Beginning on February 10, two major winter storms pummeled the American South. The state of Texas was hit especially hard. More than 4 million Texans lost power during the week of February 15, and nearly 12 million experienced disruption to their water supply. Cases of carbon monoxide poisoning spiked as people ran vehicles and used charcoal grills in enclosed spaces to try to stay warm. As of February 18, at least 58 people had died as a result of the storms, including children and senior citizens.

These drastic weather events, the frigid temperatures they brought with them, and the resulting humanitarian crisis are all directly attributable to manmade climate change. In normal conditions, a strong jet stream acts as a “lasso” around the polar vortex above the Arctic. As the poles warm faster than the rest of the planet (temperatures in the atmosphere above the North Pole shot up by 100 degrees Fahrenheit over the course of a few days in late December in early January), the jet stream is weakened and the cold air plunges south.

Immediately, and predictably, certain political figures began to use the power outages as an excuse to rail against renewable energy and the Green New Deal.
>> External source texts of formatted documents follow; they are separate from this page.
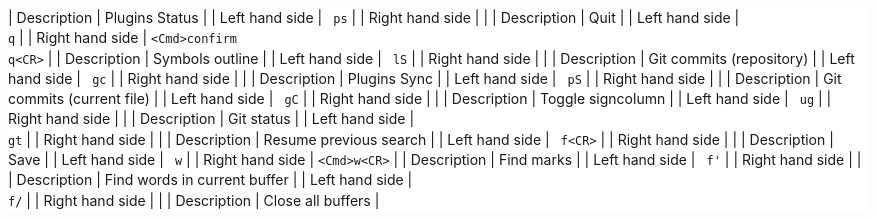 | Description | Plugins Status |
| Left hand side | <code> ps</code> |
| Right hand side | |
| Description | Quit |
| Left hand side | <code> q</code> |
| Right hand side | <code>&lt;Cmd&gt;confirm q&lt;CR&gt;</code> |
| Description | Symbols outline |
| Left hand side | <code> lS</code> |
| Right hand side | |
| Description | Git commits (repository) |
| Left hand side | <code> gc</code> |
| Right hand side | |
| Description | Plugins Sync |
| Left hand side | <code> pS</code> |
| Right hand side | |
| Description | Git commits (current file) |
| Left hand side | <code> gC</code> |
| Right hand side | |
| Description | Toggle signcolumn |
| Left hand side | <code> ug</code> |
| Right hand side | |
| Description | Git status |
| Left hand side | <code> gt</code> |
| Right hand side | |
| Description | Resume previous search |
| Left hand side | <code> f&lt;CR&gt;</code> |
| Right hand side | |
| Description | Save |
| Left hand side | <code> w</code> |
| Right hand side | <code>&lt;Cmd&gt;w&lt;CR&gt;</code> |
| Description | Find marks |
| Left hand side | <code> f'</code> |
| Right hand side | |
| Description | Find words in current buffer |
| Left hand side | <code> f/</code> |
| Right hand side | |
| Description | Close all buffers |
As his constituents suffered, Governor Greg Abbott went on cable news to blame the outages on frozen wind turbines—a patently false claim, given that only 7 percent of the state’s forecasted winter electrical capacity was expected to come from wind. In truth, Texas is heavily dependent on natural gas, and Abbott himself admitted elsewhere that the main problem was frozen pipelines that had disrupted power delivery.

A deeper structural problem is the way the Texas energy grid is set up and administered. Instead of being tied into the federal grid system, Texas elects to go it alone under the auspices of the Electrical Reliability Council of Texas (ERCOT). The Texas grid is not subject to federal regulation such as mandatory weatherizing that could have prevented the recent catastrophe. Federal regulators warned Texas that its power plants were insufficiently weatherized in 2011, but since there are no penalties for suppliers who fail to comply with weatherization guidelines, the companies did nothing.
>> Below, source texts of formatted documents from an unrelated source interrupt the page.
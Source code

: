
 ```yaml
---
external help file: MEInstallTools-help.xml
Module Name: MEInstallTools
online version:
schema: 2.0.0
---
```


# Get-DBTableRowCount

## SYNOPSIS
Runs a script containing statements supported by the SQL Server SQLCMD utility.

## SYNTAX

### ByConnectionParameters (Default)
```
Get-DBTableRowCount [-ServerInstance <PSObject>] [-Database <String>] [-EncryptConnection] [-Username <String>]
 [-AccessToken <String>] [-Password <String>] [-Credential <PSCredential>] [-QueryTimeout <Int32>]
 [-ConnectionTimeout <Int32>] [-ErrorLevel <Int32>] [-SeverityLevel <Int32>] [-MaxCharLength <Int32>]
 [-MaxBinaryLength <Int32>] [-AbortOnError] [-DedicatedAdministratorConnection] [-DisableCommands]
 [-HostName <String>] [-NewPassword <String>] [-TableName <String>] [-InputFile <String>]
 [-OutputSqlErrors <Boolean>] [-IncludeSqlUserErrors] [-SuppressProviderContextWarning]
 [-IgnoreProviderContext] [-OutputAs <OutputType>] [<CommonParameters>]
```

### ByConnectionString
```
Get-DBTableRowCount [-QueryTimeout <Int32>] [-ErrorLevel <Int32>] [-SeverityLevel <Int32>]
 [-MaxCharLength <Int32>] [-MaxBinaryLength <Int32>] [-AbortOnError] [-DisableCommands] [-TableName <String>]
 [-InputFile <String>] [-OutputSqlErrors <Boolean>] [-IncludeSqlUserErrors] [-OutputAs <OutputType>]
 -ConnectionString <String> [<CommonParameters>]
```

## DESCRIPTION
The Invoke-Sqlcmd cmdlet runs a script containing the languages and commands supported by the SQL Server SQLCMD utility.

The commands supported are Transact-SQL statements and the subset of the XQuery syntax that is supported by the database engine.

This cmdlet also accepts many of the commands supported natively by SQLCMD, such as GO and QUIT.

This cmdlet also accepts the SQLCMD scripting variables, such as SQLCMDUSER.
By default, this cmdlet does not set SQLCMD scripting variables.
It’s not just about a lack of enforcement. According to Adrian Shelley of the advocacy group Public Citizen, Texas’s deregulated, competition-driven system means that power companies “have little incentive to make investments in winterization they may not recoup.” Shareholder profits are placed above customer service, safety, and affordability. The president and chief financial officer of Comstock Resources Inc., a shale driller that operates in Texas and Louisiana, admitted as much when he told investors that the spike in natural gas prices during the storms “is like hitting the jackpot.” Deregulation was put into place ostensibly to lower utility rates, yet customers in deregulated markets in Texas paid $24 billion more for services than those in regulated markets between 2002 and 2014.
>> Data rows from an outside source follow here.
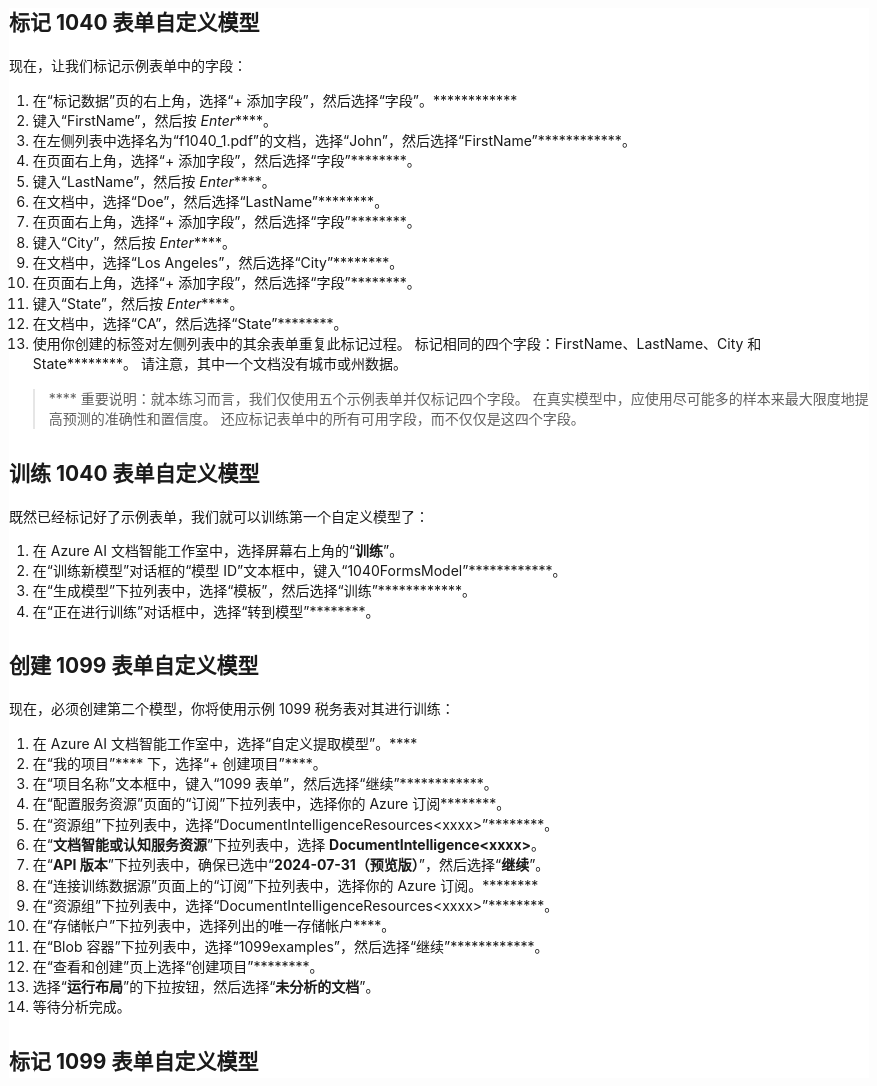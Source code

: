 ## 标记 1040 表单自定义模型

现在，让我们标记示例表单中的字段：

1. 在“标记数据”页的右上角，选择“+ 添加字段”，然后选择“字段”。************
1. 键入“FirstName”，然后按 *Enter*****。
1. 在左侧列表中选择名为“f1040_1.pdf”的文档，选择“John”，然后选择“FirstName”************。
1. 在页面右上角，选择“+ 添加字段”，然后选择“字段”********。
1. 键入“LastName”，然后按 *Enter*****。
1. 在文档中，选择“Doe”，然后选择“LastName”********。
1. 在页面右上角，选择“+ 添加字段”，然后选择“字段”********。
1. 键入“City”，然后按 *Enter*****。
1. 在文档中，选择“Los Angeles”，然后选择“City”********。
1. 在页面右上角，选择“+ 添加字段”，然后选择“字段”********。
1. 键入“State”，然后按 *Enter*****。
1. 在文档中，选择“CA”，然后选择“State”********。
1. 使用你创建的标签对左侧列表中的其余表单重复此标记过程。 标记相同的四个字段：FirstName、LastName、City 和 State********。 请注意，其中一个文档没有城市或州数据。

> **** 重要说明：就本练习而言，我们仅使用五个示例表单并仅标记四个字段。 在真实模型中，应使用尽可能多的样本来最大限度地提高预测的准确性和置信度。 还应标记表单中的所有可用字段，而不仅仅是这四个字段。

## 训练 1040 表单自定义模型

既然已经标记好了示例表单，我们就可以训练第一个自定义模型了：

1. 在 Azure AI 文档智能工作室中，选择屏幕右上角的“**训练**”。
1. 在“训练新模型”对话框的“模型 ID”文本框中，键入“1040FormsModel”************。
1. 在“生成模型”下拉列表中，选择“模板”，然后选择“训练”************。 
1. 在“正在进行训练”对话框中，选择“转到模型”********。

## 创建 1099 表单自定义模型

现在，必须创建第二个模型，你将使用示例 1099 税务表对其进行训练：

1. 在 Azure AI 文档智能工作室中，选择“自定义提取模型”。****
1. 在“我的项目”**** 下，选择“+ 创建项目”****。
1. 在“项目名称”文本框中，键入“1099 表单”，然后选择“继续”************。
1. 在“配置服务资源”页面的“订阅”下拉列表中，选择你的 Azure 订阅********。
1. 在“资源组”下拉列表中，选择“DocumentIntelligenceResources&lt;xxxx&gt;”********。
1. 在“**文档智能或认知服务资源**”下拉列表中，选择 **DocumentIntelligence&lt;xxxx&gt;**。
1. 在“**API 版本**”下拉列表中，确保已选中“**2024-07-31（预览版）**”，然后选择“**继续**”。
1. 在“连接训练数据源”页面上的“订阅”下拉列表中，选择你的 Azure 订阅。********
1. 在“资源组”下拉列表中，选择“DocumentIntelligenceResources&lt;xxxx&gt;”********。
1. 在“存储帐户”下拉列表中，选择列出的唯一存储帐户****。
1. 在“Blob 容器”下拉列表中，选择“1099examples”，然后选择“继续”************。
1. 在“查看和创建”页上选择“创建项目”********。
1. 选择“**运行布局**”的下拉按钮，然后选择“**未分析的文档**”。
1. 等待分析完成。

## 标记 1099 表单自定义模型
A detrimental side effect of Texas’s independent grid is that, in times of crisis, it cannot tap into neighboring systems on the federal grid for support. Customers are left high and dry for what are, to all appearances, purely ideological reasons: namely, a deep-seated aversion to the federal government and anything that stands in the way of unchecked corporate power. Former Texas governor Rick Perry made this clear when he was quoted on House Minority Leader Kevin McCarthy’s website as saying that “Texans would be without electricity for longer than three days to keep the federal government out of their business.” Beyond the brashness of claiming to speak for all Texans, the quote was particularly tone deaf in implying that residents without heat or water would be more concerned with the dangers of interstate collaboration than with the restoration of their power supply. (That Perry, Abbott, Representative Dan Crenshaw, and other Texas politicians who immediately defended the fossil fuel industry in the wake of the storm have accepted between them millions of dollars in campaign contributions from oil and gas companies goes a long way in explaining their perspective.)

Another Texas politician, former Colorado City mayor Tim Boyd, was forced to resign after he told his constituents via Facebook that “The City and County, along with power providers or any other service owes you NOTHING,” adding, “I’m sick and tired of people looking for a damn hand out!” Clearly lost on Boyd was that customers requesting the goods and services they have rightfully paid for be delivered to them is not “looking for a damn hand out” but rather the fulfillment of a simple business transaction. So blinkered was he by the myth of “rugged individualism” that he could not see through it to the reality on the ground: a place where even the most stalwart adherent to the frontier mentality is now subject to systems beyond his control, where self-reliance bumps up against an increasingly interconnected world, where our dependence on fossil fuels ensures that all but the most isolated participate in some way in a global exploitative economy.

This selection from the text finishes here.